Notre hypothèse de départ était la suivante : le haiga reste méconnu en Occident pour deux raisons, l’une ayant trait à l’objet que constitue le haiga, l’autre au contexte du japonisme, ces deux raisons ayant partie liée selon nous à des conceptions différentes de la relation mot et image, qu’il s’agisse de différences culturelles, des conséquences de progrès techniques dans la production et reproduction d’image ou d’intérêts idéologiques ou commerciaux.

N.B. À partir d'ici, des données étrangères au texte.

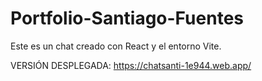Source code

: # Portfolio-Santiago-Fuentes
Este es un chat creado con React y el entorno Vite.

VERSIÓN DESPLEGADA: https://chatsanti-1e944.web.app/

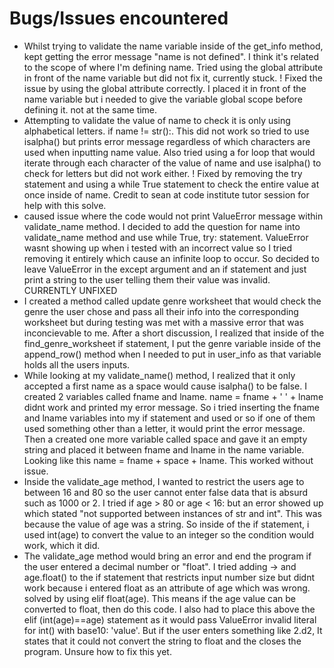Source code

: # Bugs/Issues encountered 
- Whilst trying to validate the name variable inside of the get_info method, kept getting the error message "name is not defined". I think it's related to the scope of where I'm defining name. Tried using the global attribute in front of the name variable but did not fix it, currently stuck. ! Fixed the issue by using the global attribute correctly. I placed it in front of the name variable but i needed to give the variable global scope before defining it. not at the same time.
- Attempting to validate the value of name to check it is only using alphabetical letters. if name != str():. This did not work so tried to use isalpha() but prints error message regardless of which characters are used when inputting name value. Also tried using a for loop that would iterate through each character of the value of name and use isalpha() to check for letters but did not work either. ! Fixed by removing the try statement and using a while True statement to check the entire value at once inside of name. Credit to sean at code institute tutor session for help with this solve.
- caused issue where the code would not print ValueError message within validate_name method. I decided to add the question for name into validate_name method and use while True, try: statement. ValueError wasnt showing up when i tested with an incorrect value so I tried removing it entirely which cause an infinite loop to occur. So decided to leave ValueError in the except argument and an if statement and just print a string to the user telling them their value was invalid. CURRENTLY UNFIXED
- I created a method called update genre worksheet that would check the genre the user chose and pass all their info into the corresponding worksheet but during testing was met with a massive error that was inconcievable to me. After a short discussion, I realized that inside of the find_genre_worksheet if statement, I put the genre variable inside of the append_row() method when I needed to put in user_info as that variable holds all the users inputs.
- While looking at my validate_name() method, I realized that it only accepted a first name as a space would cause isalpha() to be false. I created 2 variables called fname and lname. name = fname + ' ' + lname didnt work and printed my error message. So i tried inserting the fname and lname variables into my if statement and used or so if one of them used something other than a letter, it would print the error message. Then a created one more variable called space and gave it an empty string and placed it between fname and lname in the name variable. Looking like this name = fname + space + lname. This worked without issue.
- Inside the validate_age method, I wanted to restrict the users age to between 16 and 80 so the user cannot enter false data that is absurd such as 1000 or 2. I tried if age > 80 or age < 16: but an error showed up which stated "not supported between instances of str and int". This was because the value of age was a string. So inside of the if statement, i used int(age) to convert the value to an integer so the condition would work, which it did.
- The validate_age method would bring an error and end the program if the user entered a decimal number or "float". I tried adding ->   and age.float() to the if statement that restricts input number size but didnt work because i entered float as an attribute of age which was wrong. solved by using elif float(age). This means if the age value can be converted to float, then do this code. I also had to place this above the elif (int(age)==age) statement as it would pass ValueError invalid literal for int() with base10: 'value'. But if the user enters something like 2.d2, It states that it could not convert the string to float and the closes the program. Unsure how to fix this yet.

Notre recherche se découpe en trois parties : la partie I où nous remontons aux sources du haiga pour restituer les conditions de son apparition dans l’histoire culturelle japonaise ; la partie II consistant en l’analyse de haiga et commentaires de traduction pour cerner la singularité du haiga et aborder la réception du haiga en Europe ; la partie III comparant la culture japonaise et la culture française pour envisager, d’une part, la réception de l’art japonais dans le contexte historique de l’époque et, d’autre part, reconsidérer l’influence de l’art japonais sur la peinture et la poésie en France et ses conséquences sur leur évolution.

 

Mots clés : Haiga, haikai, haiku, japonisme, idéogramme, icône, peinture, poésie, Japon, Bashō, traduction, réception, transposition intersémiotique, mot, image, calligraphie, imprimerie, édition.